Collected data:
____
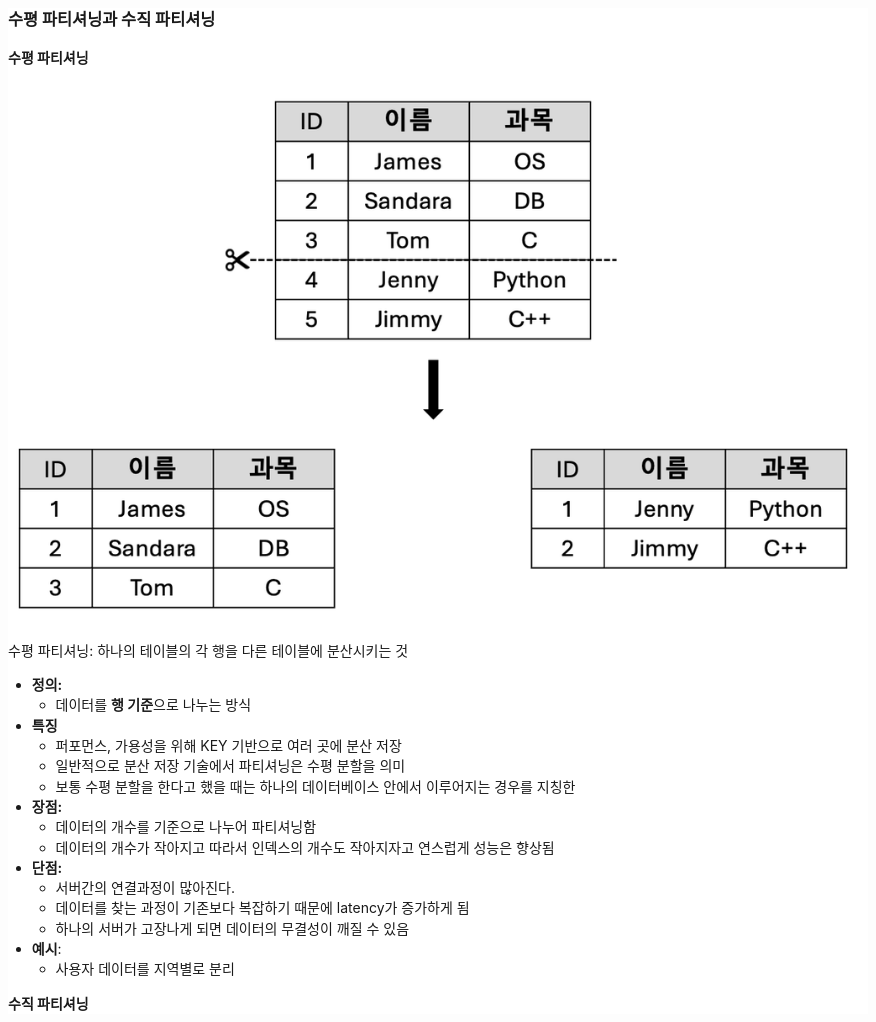 ### 수평 파티셔닝과 수직 파티셔닝

**수평 파티셔닝**

![](./image/Horizontal_Partitioning.png)

수평 파티셔닝: 하나의 테이블의 각 행을 다른 테이블에 분산시키는 것

- **정의:**
    - 데이터를 **행 기준**으로 나누는 방식
- **특징**
    - 퍼포먼스, 가용성을 위해 KEY 기반으로 여러 곳에 분산 저장
    - 일반적으로 분산 저장 기술에서 파티셔닝은 수평 분할을 의미
    - 보통 수평 분할을 한다고 했을 때는 하나의 데이터베이스 안에서 이루어지는 경우를 지칭한
- **장점:**
    - 데이터의 개수를 기준으로 나누어 파티셔닝함
    - 데이터의 개수가 작아지고 따라서 인덱스의 개수도 작아지자고 연스럽게 성능은 향상됨
- **단점:**
    - 서버간의 연결과정이 많아진다.
    - 데이터를 찾는 과정이 기존보다 복잡하기 때문에 latency가 증가하게 됨
    - 하나의 서버가 고장나게 되면 데이터의 무결성이 깨질 수 있음
- **예시**:
    - 사용자 데이터를 지역별로 분리

**수직 파티셔닝**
____
» **ASSIGNMENT**: Show every line of the data in which the word "데이터를" appears.

» **SOLUTION TO THIS EXERCISE**:
    - 데이터를 **행 기준**으로 나누는 방식
    - 데이터를 찾는 과정이 기존보다 복잡하기 때문에 latency가 증가하게 됨
    - 사용자 데이터를 지역별로 분리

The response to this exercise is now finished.